■ **WHAT YOU WILL DO**: What number of lines in the entries below include the string "Linear"? Respond with that number alone.

*** INPUT MATERIAL

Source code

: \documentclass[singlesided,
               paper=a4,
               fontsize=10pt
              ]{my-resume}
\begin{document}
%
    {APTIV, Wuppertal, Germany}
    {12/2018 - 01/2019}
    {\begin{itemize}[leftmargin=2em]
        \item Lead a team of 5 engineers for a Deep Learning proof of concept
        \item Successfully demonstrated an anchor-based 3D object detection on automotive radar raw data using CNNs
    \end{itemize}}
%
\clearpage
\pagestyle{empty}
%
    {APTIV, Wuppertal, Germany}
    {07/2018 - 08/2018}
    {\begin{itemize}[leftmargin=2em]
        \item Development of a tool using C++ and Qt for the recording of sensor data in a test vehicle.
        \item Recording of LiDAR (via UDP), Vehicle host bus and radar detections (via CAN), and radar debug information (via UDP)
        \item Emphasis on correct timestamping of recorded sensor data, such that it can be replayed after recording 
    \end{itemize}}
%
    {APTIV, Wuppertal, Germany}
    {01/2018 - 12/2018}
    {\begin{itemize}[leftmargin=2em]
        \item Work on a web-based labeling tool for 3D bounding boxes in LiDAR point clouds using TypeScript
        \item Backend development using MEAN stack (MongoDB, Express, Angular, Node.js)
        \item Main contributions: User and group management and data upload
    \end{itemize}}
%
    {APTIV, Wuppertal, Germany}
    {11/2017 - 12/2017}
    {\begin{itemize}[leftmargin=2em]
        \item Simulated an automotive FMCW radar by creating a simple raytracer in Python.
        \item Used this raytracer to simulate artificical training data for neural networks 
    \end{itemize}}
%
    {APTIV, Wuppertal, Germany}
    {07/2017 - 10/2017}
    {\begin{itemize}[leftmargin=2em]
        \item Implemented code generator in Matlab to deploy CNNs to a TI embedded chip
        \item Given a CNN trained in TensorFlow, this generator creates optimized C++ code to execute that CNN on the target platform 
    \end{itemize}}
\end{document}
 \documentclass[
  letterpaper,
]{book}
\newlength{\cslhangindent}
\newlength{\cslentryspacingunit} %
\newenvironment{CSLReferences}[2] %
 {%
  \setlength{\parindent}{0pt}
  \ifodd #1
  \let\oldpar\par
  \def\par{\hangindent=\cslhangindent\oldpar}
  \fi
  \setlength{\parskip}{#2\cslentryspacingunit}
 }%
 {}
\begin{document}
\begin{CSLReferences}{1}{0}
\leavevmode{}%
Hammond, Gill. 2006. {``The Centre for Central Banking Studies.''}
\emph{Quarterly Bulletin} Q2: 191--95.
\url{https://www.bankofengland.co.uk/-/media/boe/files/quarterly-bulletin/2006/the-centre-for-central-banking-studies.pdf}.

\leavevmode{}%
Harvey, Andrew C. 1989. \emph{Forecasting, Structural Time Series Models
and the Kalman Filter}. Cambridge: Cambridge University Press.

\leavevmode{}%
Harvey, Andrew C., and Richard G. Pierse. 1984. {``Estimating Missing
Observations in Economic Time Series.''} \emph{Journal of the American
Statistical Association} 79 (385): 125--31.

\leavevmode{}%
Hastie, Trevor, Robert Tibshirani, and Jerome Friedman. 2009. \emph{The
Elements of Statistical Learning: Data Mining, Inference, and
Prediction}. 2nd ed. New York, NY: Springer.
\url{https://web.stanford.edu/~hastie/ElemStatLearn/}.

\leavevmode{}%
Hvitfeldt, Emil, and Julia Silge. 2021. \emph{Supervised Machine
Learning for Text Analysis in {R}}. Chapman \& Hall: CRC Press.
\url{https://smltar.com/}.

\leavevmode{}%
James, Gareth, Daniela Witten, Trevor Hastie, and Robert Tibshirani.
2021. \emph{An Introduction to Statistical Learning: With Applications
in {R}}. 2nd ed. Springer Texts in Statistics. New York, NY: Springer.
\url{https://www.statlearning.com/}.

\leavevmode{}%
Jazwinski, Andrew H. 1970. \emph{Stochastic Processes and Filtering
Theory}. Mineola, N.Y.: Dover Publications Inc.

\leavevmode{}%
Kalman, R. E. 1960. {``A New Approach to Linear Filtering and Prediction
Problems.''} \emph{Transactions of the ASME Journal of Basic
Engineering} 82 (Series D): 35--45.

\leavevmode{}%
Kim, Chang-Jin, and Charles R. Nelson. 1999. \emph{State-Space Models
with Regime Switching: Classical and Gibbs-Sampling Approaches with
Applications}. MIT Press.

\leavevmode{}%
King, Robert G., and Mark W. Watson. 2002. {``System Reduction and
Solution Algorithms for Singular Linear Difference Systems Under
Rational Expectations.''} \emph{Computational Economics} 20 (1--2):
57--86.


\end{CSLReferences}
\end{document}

******

■ **THE ANSWER**: 2